Moser contends that Unified and HII are liable for eighty-two calls that he allegedly received from Helping Hand and Nationwide (the "Calls") under a theory of agency liability. "[A] defendant may be held vicariously liable for TCPA violations where the plaintiff establishes an agency relationship, as defined by federal common law, between the defendant and a third-party caller." Jones v. Royal Admin. Servs., Inc., 866 F.3d 1100, 1105 (9th Cir. 2017) (quoting Gomez v. Campbell-Ewald Co., 768 F.3d 871, 878 (9th Cir. 2014), aff'd sub nom. Campbell-Ewald Co. v. Gomez, 136 S.Ct. 663 (2016). "Agency is the fiduciary relationship that arises when one person (a `principal') manifests assent to another person (an `agent') that the agent shall act on the principal's behalf and subject to the principal's control, and the agent manifests assent or otherwise consents so to act." Id. (quoting Mavrix Photographs, LLC v. LiveJournal, Inc., 853 F.3d 1020, 1029 (9th Cir. 2017)). "Not all relationships in which one person provides services to another satisfy the definition of agency." Id. (quoting Restatement (Third) Of Agency § 1.01).

For an agency relationship to exist, an agent must have authority to act on behalf of the principal and the person represented must have a right to control the actions of the agent. One theory of agency, actual authority, arises through the principal's assent that the agent take action on the principal's behalf. An agent acts with actual authority when, at the time of taking action that has legal consequences for the principal, the agent reasonably believes, in accordance with the principal's manifestations to the agent, that the principal wishes the agent so to act.

Id. (citations, quotations, and alterations omitted).

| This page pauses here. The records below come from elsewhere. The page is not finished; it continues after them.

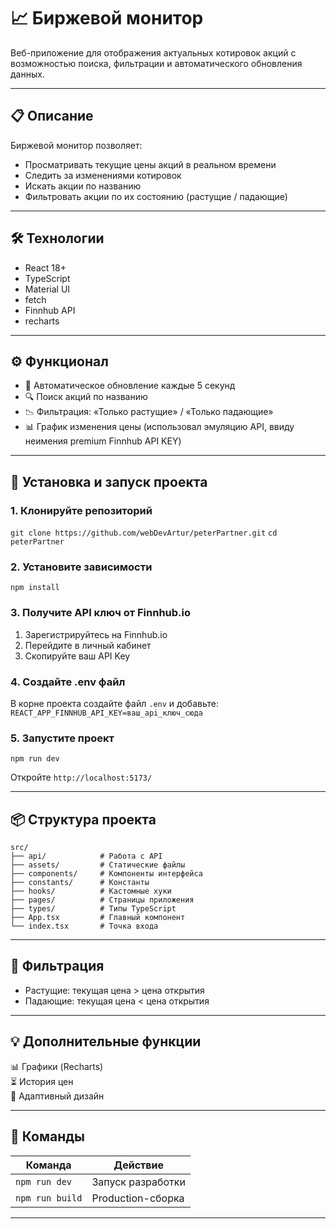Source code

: # 📈 Биржевой монитор

Веб-приложение для отображения актуальных котировок акций с возможностью поиска, фильтрации и автоматического обновления данных.

---

## 📋 Описание

Биржевой монитор позволяет:

- Просматривать текущие цены акций в реальном времени  
- Следить за изменениями котировок  
- Искать акции по названию  
- Фильтровать акции по их состоянию (растущие / падающие)

---

## 🛠️ Технологии

- React 18+  
- TypeScript  
- Material UI  
- fetch  
- Finnhub API  
- recharts 

---

## ⚙️ Функционал

- 🔄 Автоматическое обновление каждые 5 секунд  
- 🔍 Поиск акций по названию  
- 📉 Фильтрация: «Только растущие» / «Только падающие»  
- 📊 График изменения цены (использовал эмуляцию API, ввиду неимения premium Finnhub API KEY)  

---

## 🚀 Установка и запуск проекта

### 1. Клонируйте репозиторий
`git clone https://github.com/webDevArtur/peterPartner.git`
`cd peterPartner`

### 2. Установите зависимости
`npm install`  

### 3. Получите API ключ от Finnhub.io
1. Зарегистрируйтесь на Finnhub.io  
2. Перейдите в личный кабинет  
3. Скопируйте ваш API Key  

### 4. Создайте .env файл
В корне проекта создайте файл `.env` и добавьте:  
`REACT_APP_FINNHUB_API_KEY=ваш_api_ключ_сюда`  

### 5. Запустите проект
`npm run dev`  

Откройте `http://localhost:5173/`

---

## 📦 Структура проекта

```plaintext
src/
├── api/            # Работа с API
├── assets/         # Статические файлы
├── components/     # Компоненты интерфейса
├── constants/      # Константы
├── hooks/          # Кастомные хуки
├── pages/          # Страницы приложения
├── types/          # Типы TypeScript
├── App.tsx         # Главный компонент
└── index.tsx       # Точка входа
```

---

## 📌 Фильтрация
- Растущие: текущая цена > цена открытия  
- Падающие: текущая цена < цена открытия  

---

## 💡 Дополнительные функции
📊 Графики (Recharts)  
⏳ История цен  
📱 Адаптивный дизайн  

---

## 🧪 Команды
| Команда         | Действие                     |
|-----------------|------------------------------|
| `npm run dev`   | Запуск разработки            |
| `npm run build` | Production-сборка            |

---
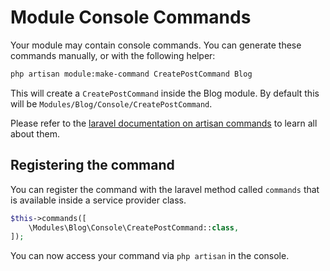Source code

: # Module Console Commands

Your module may contain console commands. You can generate these commands manually, or with the following helper:

```bash
php artisan module:make-command CreatePostCommand Blog
```

This will create a `CreatePostCommand` inside the Blog module. By default this will be `Modules/Blog/Console/CreatePostCommand`.

Please refer to the [laravel documentation on artisan commands](https://laravel.com/docs/5.8/artisan) to learn all about them.

## Registering the command

You can register the command with the laravel method called `commands` that is available inside a service provider class.

```php
$this->commands([
    \Modules\Blog\Console\CreatePostCommand::class,
]);
```

You can now access your command via `php artisan` in the console.
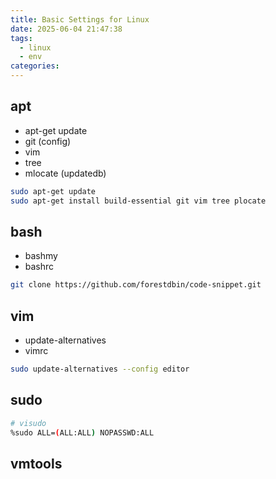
 ```yaml
---
title: Basic Settings for Linux
date: 2025-06-04 21:47:38
tags:
  - linux
  - env
categories:
---
```


## apt

- apt-get update
- git (config)
- vim
- tree
- mlocate (updatedb)

```bash
sudo apt-get update
sudo apt-get install build-essential git vim tree plocate
```

## bash

- bashmy
- bashrc

```bash
git clone https://github.com/forestdbin/code-snippet.git
```

## vim

- update-alternatives
- vimrc

```bash
sudo update-alternatives --config editor
```

## sudo

```bash
# visudo
%sudo ALL=(ALL:ALL) NOPASSWD:ALL
```

## vmtools
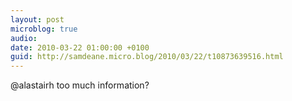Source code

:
 ```yaml
---
layout: post
microblog: true
audio: 
date: 2010-03-22 01:00:00 +0100
guid: http://samdeane.micro.blog/2010/03/22/t10873639516.html
---
```

@alastairh too much information?
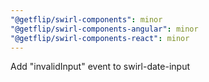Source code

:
 ```yaml
---
"@getflip/swirl-components": minor
"@getflip/swirl-components-angular": minor
"@getflip/swirl-components-react": minor
---
```


Add "invalidInput" event to swirl-date-input
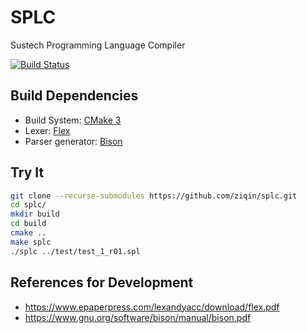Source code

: # SPLC

Sustech Programming Language Compiler

[![Build Status](https://github.com/ziqin/splc/workflows/CI/badge.svg)](https://github.com/ziqin/splc/actions)

## Build Dependencies

- Build System: [CMake 3](https://cmake.org)
- Lexer: [Flex](https://github.com/westes/flex)
- Parser generator: [Bison](https://www.gnu.org/software/bison/)

## Try It

``` sh
git clone --recurse-submodules https://github.com/ziqin/splc.git
cd splc/
mkdir build
cd build
cmake ..
make splc
./splc ../test/test_1_r01.spl
```

## References for Development

- <https://www.epaperpress.com/lexandyacc/download/flex.pdf>
- <https://www.gnu.org/software/bison/manual/bison.pdf>
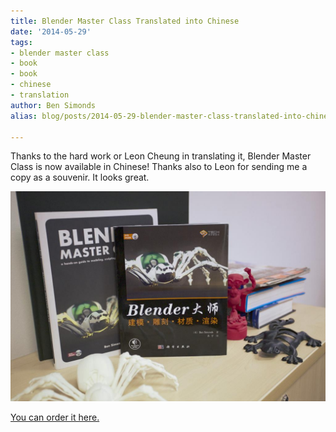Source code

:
```yaml
---
title: Blender Master Class Translated into Chinese
date: '2014-05-29'
tags:
- blender master class
- book
- book
- chinese
- translation
author: Ben Simonds
alias: blog/posts/2014-05-29-blender-master-class-translated-into-chinese

---
```


Thanks to the hard work or Leon Cheung in translating it, Blender Master Class is now available in Chinese! Thanks also to Leon for sending me a copy as a souvenir. It looks great.

[![NewBookS ><](/images/old/newbooks.jpg?w=470)](/images/old/newbooks.jpg)


[You can order it here.](http://en.jd.com/product/Chinese-books/11428900.html)


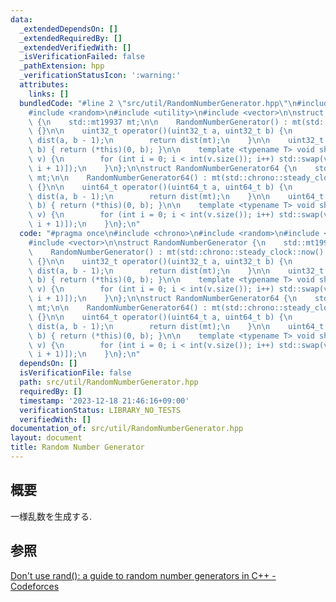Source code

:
 ```yaml
---
data:
  _extendedDependsOn: []
  _extendedRequiredBy: []
  _extendedVerifiedWith: []
  _isVerificationFailed: false
  _pathExtension: hpp
  _verificationStatusIcon: ':warning:'
  attributes:
    links: []
  bundledCode: "#line 2 \"src/util/RandomNumberGenerator.hpp\"\n#include <chrono>\n\
    #include <random>\n#include <utility>\n#include <vector>\n\nstruct RandomNumberGenerator\
    \ {\n    std::mt19937 mt;\n\n    RandomNumberGenerator() : mt(std::chrono::steady_clock::now().time_since_epoch().count())\
    \ {}\n\n    uint32_t operator()(uint32_t a, uint32_t b) {\n        std::uniform_int_distribution<uint32_t>\
    \ dist(a, b - 1);\n        return dist(mt);\n    }\n\n    uint32_t operator()(uint32_t\
    \ b) { return (*this)(0, b); }\n\n    template <typename T> void shuffle(std::vector<T>&\
    \ v) {\n        for (int i = 0; i < int(v.size()); i++) std::swap(v[i], v[(*this)(0,\
    \ i + 1)]);\n    }\n};\n\nstruct RandomNumberGenerator64 {\n    std::mt19937_64\
    \ mt;\n\n    RandomNumberGenerator64() : mt(std::chrono::steady_clock::now().time_since_epoch().count())\
    \ {}\n\n    uint64_t operator()(uint64_t a, uint64_t b) {\n        std::uniform_int_distribution<uint64_t>\
    \ dist(a, b - 1);\n        return dist(mt);\n    }\n\n    uint64_t operator()(uint64_t\
    \ b) { return (*this)(0, b); }\n\n    template <typename T> void shuffle(std::vector<T>&\
    \ v) {\n        for (int i = 0; i < int(v.size()); i++) std::swap(v[i], v[(*this)(0,\
    \ i + 1)]);\n    }\n};\n"
  code: "#pragma once\n#include <chrono>\n#include <random>\n#include <utility>\n\
    #include <vector>\n\nstruct RandomNumberGenerator {\n    std::mt19937 mt;\n\n\
    \    RandomNumberGenerator() : mt(std::chrono::steady_clock::now().time_since_epoch().count())\
    \ {}\n\n    uint32_t operator()(uint32_t a, uint32_t b) {\n        std::uniform_int_distribution<uint32_t>\
    \ dist(a, b - 1);\n        return dist(mt);\n    }\n\n    uint32_t operator()(uint32_t\
    \ b) { return (*this)(0, b); }\n\n    template <typename T> void shuffle(std::vector<T>&\
    \ v) {\n        for (int i = 0; i < int(v.size()); i++) std::swap(v[i], v[(*this)(0,\
    \ i + 1)]);\n    }\n};\n\nstruct RandomNumberGenerator64 {\n    std::mt19937_64\
    \ mt;\n\n    RandomNumberGenerator64() : mt(std::chrono::steady_clock::now().time_since_epoch().count())\
    \ {}\n\n    uint64_t operator()(uint64_t a, uint64_t b) {\n        std::uniform_int_distribution<uint64_t>\
    \ dist(a, b - 1);\n        return dist(mt);\n    }\n\n    uint64_t operator()(uint64_t\
    \ b) { return (*this)(0, b); }\n\n    template <typename T> void shuffle(std::vector<T>&\
    \ v) {\n        for (int i = 0; i < int(v.size()); i++) std::swap(v[i], v[(*this)(0,\
    \ i + 1)]);\n    }\n};\n"
  dependsOn: []
  isVerificationFile: false
  path: src/util/RandomNumberGenerator.hpp
  requiredBy: []
  timestamp: '2023-12-18 21:46:16+09:00'
  verificationStatus: LIBRARY_NO_TESTS
  verifiedWith: []
documentation_of: src/util/RandomNumberGenerator.hpp
layout: document
title: Random Number Generator
---
```


## 概要
一様乱数を生成する.

## 参照
[Don't use rand(): a guide to random number generators in C++ - Codeforces](https://codeforces.com/blog/entry/61587)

The following ten factors are relevant to whether or not a person providing services under contract qualifies as an agent:

1) the control exerted by the employer, 2) whether the one employed is engaged in a distinct occupation, 3) whether the work is normally done under the supervision of an employer, 4) the skill required, 5) whether the employer supplies tools and instrumentalities [and the place of work], 6) the length of time employed, 7) whether payment is by time or by the job, 8) whether the work is in the regular business of the employer, 9) the subjective intent of the parties, and 10) whether the employer is or is not in business.

Id. (alteration in original) (quoting United States v. Bonds, 608 F.3d 495, 504 (9th Cir. 2010)). The extent of control exercised by the principal is the most important factor. Id. (quoting Bonds, 608 F.3d at 504 (9th Cir. 2010)).

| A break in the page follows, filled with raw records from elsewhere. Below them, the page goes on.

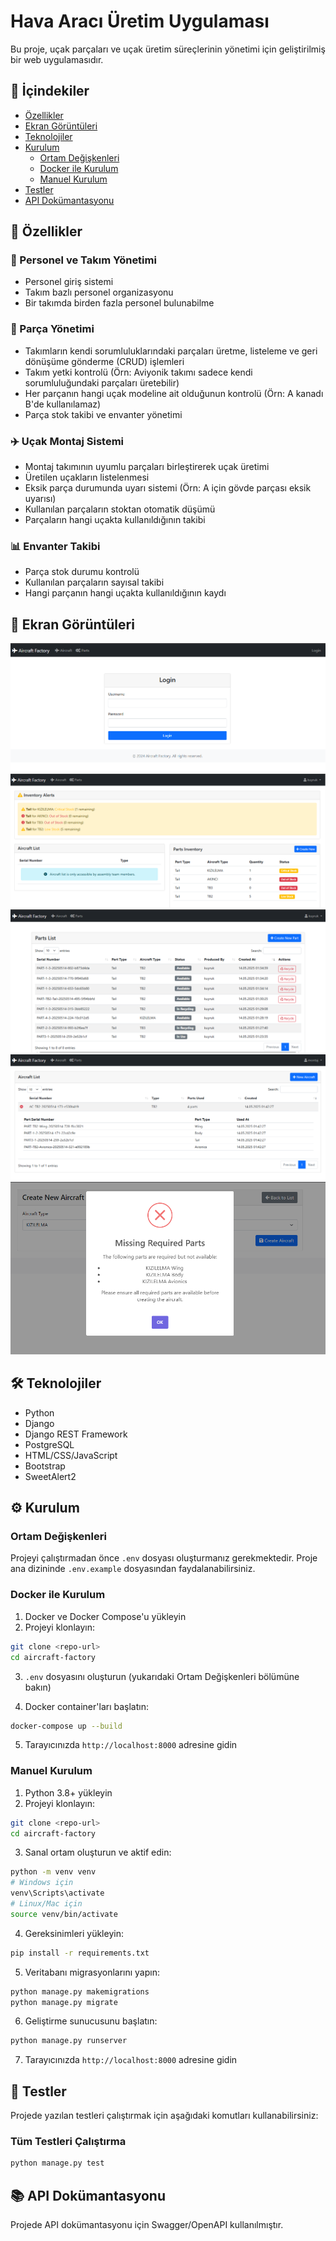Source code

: # Hava Aracı Üretim Uygulaması

Bu proje, uçak parçaları ve uçak üretim süreçlerinin yönetimi için geliştirilmiş bir web uygulamasıdır.

## 📌 İçindekiler
- [Özellikler](#-özellikler)
- [Ekran Görüntüleri](#-ekran-görüntüleri)
- [Teknolojiler](#-teknolojiler)
- [Kurulum](#-kurulum)
  - [Ortam Değişkenleri](#ortam-değişkenleri)
  - [Docker ile Kurulum](#docker-ile-kurulum)
  - [Manuel Kurulum](#manuel-kurulum)
- [Testler](#-testler)
- [API Dokümantasyonu](#-api-dokümantasyonu)

## 🚀 Özellikler

### 👥 Personel ve Takım Yönetimi
- Personel giriş sistemi
- Takım bazlı personel organizasyonu
- Bir takımda birden fazla personel bulunabilme

### 🔧 Parça Yönetimi
- Takımların kendi sorumluluklarındaki parçaları üretme, listeleme ve geri dönüşüme gönderme (CRUD) işlemleri
- Takım yetki kontrolü (Örn: Aviyonik takımı sadece kendi sorumluluğundaki parçaları üretebilir)
- Her parçanın hangi uçak modeline ait olduğunun kontrolü (Örn: A kanadı B'de kullanılamaz)
- Parça stok takibi ve envanter yönetimi

### ✈️ Uçak Montaj Sistemi
- Montaj takımının uyumlu parçaları birleştirerek uçak üretimi
- Üretilen uçakların listelenmesi
- Eksik parça durumunda uyarı sistemi (Örn: A için gövde parçası eksik uyarısı)
- Kullanılan parçaların stoktan otomatik düşümü
- Parçaların hangi uçakta kullanıldığının takibi

### 📊 Envanter Takibi
- Parça stok durumu kontrolü
- Kullanılan parçaların sayısal takibi
- Hangi parçanın hangi uçakta kullanıldığının kaydı

## 📸 Ekran Görüntüleri

![Giriş](screenshots/login.PNG)
![Ana Sayfa](screenshots/home.PNG)
![Parça Listesi](screenshots/parts-list.PNG)
![Uçak Listesi](screenshots/aircraft-list.PNG)
![Eksik Parça Hatası](screenshots/missing_required_part_error.PNG)

## 🛠 Teknolojiler

- Python 
- Django
- Django REST Framework
- PostgreSQL
- HTML/CSS/JavaScript
- Bootstrap
- SweetAlert2

## ⚙️ Kurulum

### Ortam Değişkenleri

Projeyi çalıştırmadan önce `.env` dosyası oluşturmanız gerekmektedir. Proje ana dizininde `.env.example` dosyasından faydalanabilirsiniz.

### Docker ile Kurulum

1. Docker ve Docker Compose'u yükleyin
2. Projeyi klonlayın:
```bash
git clone <repo-url>
cd aircraft-factory
```

3. `.env` dosyasını oluşturun (yukarıdaki Ortam Değişkenleri bölümüne bakın)

4. Docker container'ları başlatın:
```bash
docker-compose up --build
```

5. Tarayıcınızda `http://localhost:8000` adresine gidin

### Manuel Kurulum

1. Python 3.8+ yükleyin
2. Projeyi klonlayın:
```bash
git clone <repo-url>
cd aircraft-factory
```

3. Sanal ortam oluşturun ve aktif edin:
```bash
python -m venv venv
# Windows için
venv\Scripts\activate
# Linux/Mac için
source venv/bin/activate
```

4. Gereksinimleri yükleyin:
```bash
pip install -r requirements.txt
```

5. Veritabanı migrasyonlarını yapın:
```bash
python manage.py makemigrations
python manage.py migrate
```

6. Geliştirme sunucusunu başlatın:
```bash
python manage.py runserver
```

7. Tarayıcınızda `http://localhost:8000` adresine gidin


## 🧪 Testler

Projede yazılan testleri çalıştırmak için aşağıdaki komutları kullanabilirsiniz:

### Tüm Testleri Çalıştırma
```bash
python manage.py test
```


## 📚 API Dokümantasyonu

Projede API dokümantasyonu için Swagger/OpenAPI kullanılmıştır.
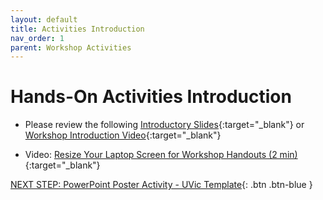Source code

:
 ```yaml
---
layout: default
title: Activities Introduction
nav_order: 1
parent: Workshop Activities
---
```

# Hands-On Activities Introduction

- Please review the following [Introductory Slides](http://bit.ly/2q5i7rP){:target="_blank"} or [Workshop Introduction Video](https://www.youtube.com/watch?v=ZUbktMdU9Lo){:target="_blank"}

- Video: [Resize Your Laptop Screen for Workshop Handouts (2 min)](https://www.youtube.com/watch?v=Igk5hZUfzN0){:target="_blank"}


[NEXT STEP: PowerPoint Poster Activity - UVic Template](act-1.html){: .btn .btn-blue }
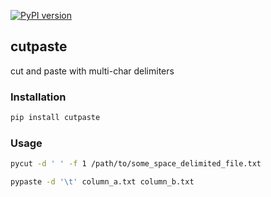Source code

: [![PyPI version](https://badge.fury.io/py/cutpaste.svg)](https://badge.fury.io/py/cutpaste)

## cutpaste
cut and paste with multi-char delimiters

### Installation
```bash
pip install cutpaste
```  

### Usage
```bash
pycut -d ' ' -f 1 /path/to/some_space_delimited_file.txt
```  

```bash
pypaste -d '\t' column_a.txt column_b.txt
```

Another means by which a principal can become liable for acts taken by an agent is via ratification. "Ratification is the affirmance of a prior act done by another, whereby the act is given effect as if done by an agent acting with actual authority." Restatement (Third) of Agency § 4.01(1) (2006).5 "A principal can ratify an act by (a) manifesting assent that the act shall affect the person's legal relationships, or (b) conduct that justifies a reasonable assumption that the person so consents." Id. § 4.01(2).

A. HII

HII contends that Moser's claim against HII should be dismissed because the FAC "lump[s] all Defendants together" and "is barren of any material allegations directed specifically at HII's conduct pertinent to a TCPA claim." (ECF No. 21-1 at 8). Moser contends that the FAC "alleges a wealth of facts regarding the extent of `master agent' HII's control over its `agents' Helping Hand and Nationwide." (ECF No. 28 at 7).

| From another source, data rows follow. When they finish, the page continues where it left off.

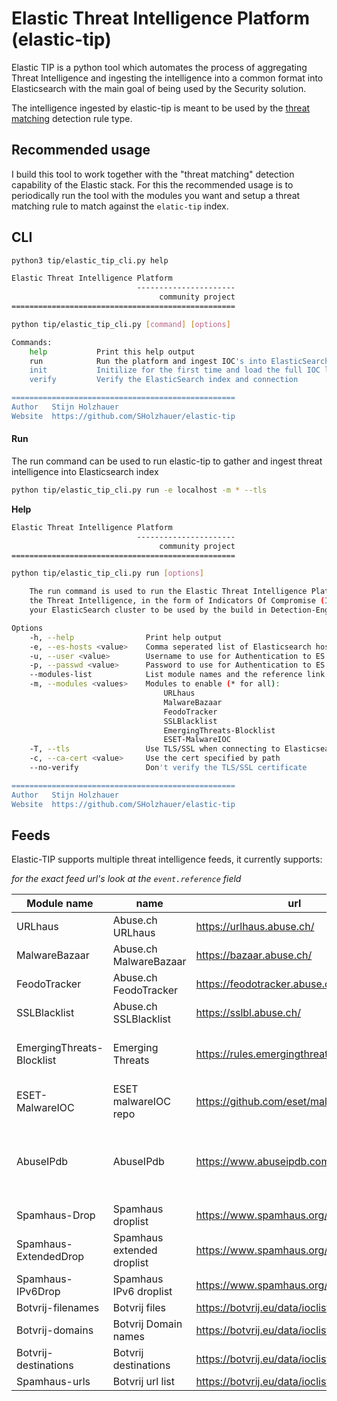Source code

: # Elastic Threat Intelligence Platform (elastic-tip)
Elastic TIP is a python tool which automates the process of aggregating Threat Intelligence and ingesting
the intelligence into a common format into Elasticsearch with the main goal of being used by the Security
solution.

The intelligence ingested by elastic-tip is meant to be used by the [threat matching](https://github.com/elastic/kibana/pull/78955)
detection rule type.

## Recommended usage
I build this tool to work together with the "threat matching" detection capability of the Elastic stack.
For this the recommended usage is to periodically run the tool with the modules you want and setup a threat matching
rule to match against the `elatic-tip` index.

## CLI
```bash
python3 tip/elastic_tip_cli.py help

Elastic Threat Intelligence Platform
                            ----------------------
                                 community project
==================================================

python tip/elastic_tip_cli.py [command] [options]

Commands:
    help           Print this help output
    run            Run the platform and ingest IOC's into ElasticSearch
    init           Initilize for the first time and load the full IOC lists into ElasticSearch
    verify         Verify the ElasticSearch index and connection

==================================================
Author   Stijn Holzhauer
Website  https://github.com/SHolzhauer/elastic-tip
```

#### Run
The run command can be used to run elastic-tip to gather and ingest threat intelligence into Elasticsearch index

```bash
python tip/elastic_tip_cli.py run -e localhost -m * --tls
```

**Help**
```bash
Elastic Threat Intelligence Platform
                            ----------------------
                                 community project
==================================================

python tip/elastic_tip_cli.py run [options]

    The run command is used to run the Elastic Threat Intelligence Platform and load
    the Threat Intelligence, in the form of Indicators Of Compromise (IOC) into
    your ElasticSearch cluster to be used by the build in Detection-Engine

Options
    -h, --help                Print help output
    -e, --es-hosts <value>    Comma seperated list of Elasticsearch hosts to use
    -u, --user <value>        Username to use for Authentication to ES
    -p, --passwd <value>      Password to use for Authentication to ES
    --modules-list            List module names and the reference link
    -m, --modules <values>    Modules to enable (* for all):
                                  URLhaus
                                  MalwareBazaar
                                  FeodoTracker
                                  SSLBlacklist
                                  EmergingThreats-Blocklist
                                  ESET-MalwareIOC
    -T, --tls                 Use TLS/SSL when connecting to Elasticsearch
    -c, --ca-cert <value>     Use the cert specified by path
    --no-verify               Don't verify the TLS/SSL certificate

==================================================
Author   Stijn Holzhauer
Website  https://github.com/SHolzhauer/elastic-tip
```

## Feeds
Elastic-TIP supports multiple threat intelligence feeds, it currently supports:

_for the exact feed url's look at the `event.reference` field_

| Module name | name | url | note |
|-------------|------|-----|------|
| URLhaus | Abuse.ch URLhaus | https://urlhaus.abuse.ch/ | |
| MalwareBazaar | Abuse.ch MalwareBazaar | https://bazaar.abuse.ch/ | |
| FeodoTracker | Abuse.ch FeodoTracker | https://feodotracker.abuse.ch/ | |
| SSLBlacklist | Abuse.ch SSLBlacklist | https://sslbl.abuse.ch/ | |
| EmergingThreats-Blocklist | Emerging Threats | https://rules.emergingthreats.net/ | This is just the firewall blocklist |
| ESET-MalwareIOC | ESET malwareIOC repo | https://github.com/eset/malware-ioc | |
| AbuseIPdb | AbuseIPdb | https://www.abuseipdb.com/ | Only 10.000 results, API key is required. |
| Spamhaus-Drop | Spamhaus droplist | https://www.spamhaus.org/drop/ | |
| Spamhaus-ExtendedDrop | Spamhaus extended droplist | https://www.spamhaus.org/drop/ | |
| Spamhaus-IPv6Drop | Spamhaus IPv6 droplist | https://www.spamhaus.org/drop/ | |
| Botvrij-filenames | Botvrij files | https://botvrij.eu/data/ioclist.filename.raw | |
| Botvrij-domains | Botvrij Domain names | https://botvrij.eu/data/ioclist.domain.raw | |
| Botvrij-destinations | Botvrij destinations | https://botvrij.eu/data/ioclist.ip-dst.raw | |
| Spamhaus-urls | Botvrij url list | https://botvrij.eu/data/ioclist.url.raw | |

Moser makes a number of allegations that specifically detail HII's participation in the alleged TCPA violations. Moser alleges that "HII is the principle actor in a scheme to sell . . . insurance related services . . . by making illegal telemarketing calls prohibited by the [TCPA]." (ECF No. 3 at ¶¶ 20-21). Moser alleges that HII contracts with "boiler room phone salesperson[s]" to "cold call . . . unsuspecting consumers" in an attempt to sell "insurance products and `memberships' HII has bundled together." Id. at ¶ 22. Moser alleges that HII "know[s] their sub-agents are making such TCPA-violative calls, and ha[s] known since at least June 27, 2014." Id. at ¶ 78. Moser alleges that, when a salesperson sells a plan, HII "takes all payments and distributes them to their downstream boiler room agents and the companies whose products make up the bundle." Id. at ¶ 28.

Moser alleged that he received eighty-two calls from Helping Hand and Nationwide that violated the TCPA (the "Calls"). Id. at ¶¶ 39, 41, 44. Moser alleges that the Calls were attempts to sell HII's bundle of insurance-related services. Id. Moser alleges that he was transferred to a HII representative during a Call that he received from Helping Hands on April 19, 2017. Id. at ¶ 40. Moser alleges that, when he "faked buying a policy" during a Call from Helping Hands, he "was told to verify the purchase with someone from HII during the sales call itself and received welcome emails and coverage documents from HII thereafter." Id. at ¶ 42. Moser alleges that "he was transferred to someone with HII" during a Call that he received from Nationwide and that he received a welcome email from HII following that Call. Id. at ¶¶ 45, 48, 51.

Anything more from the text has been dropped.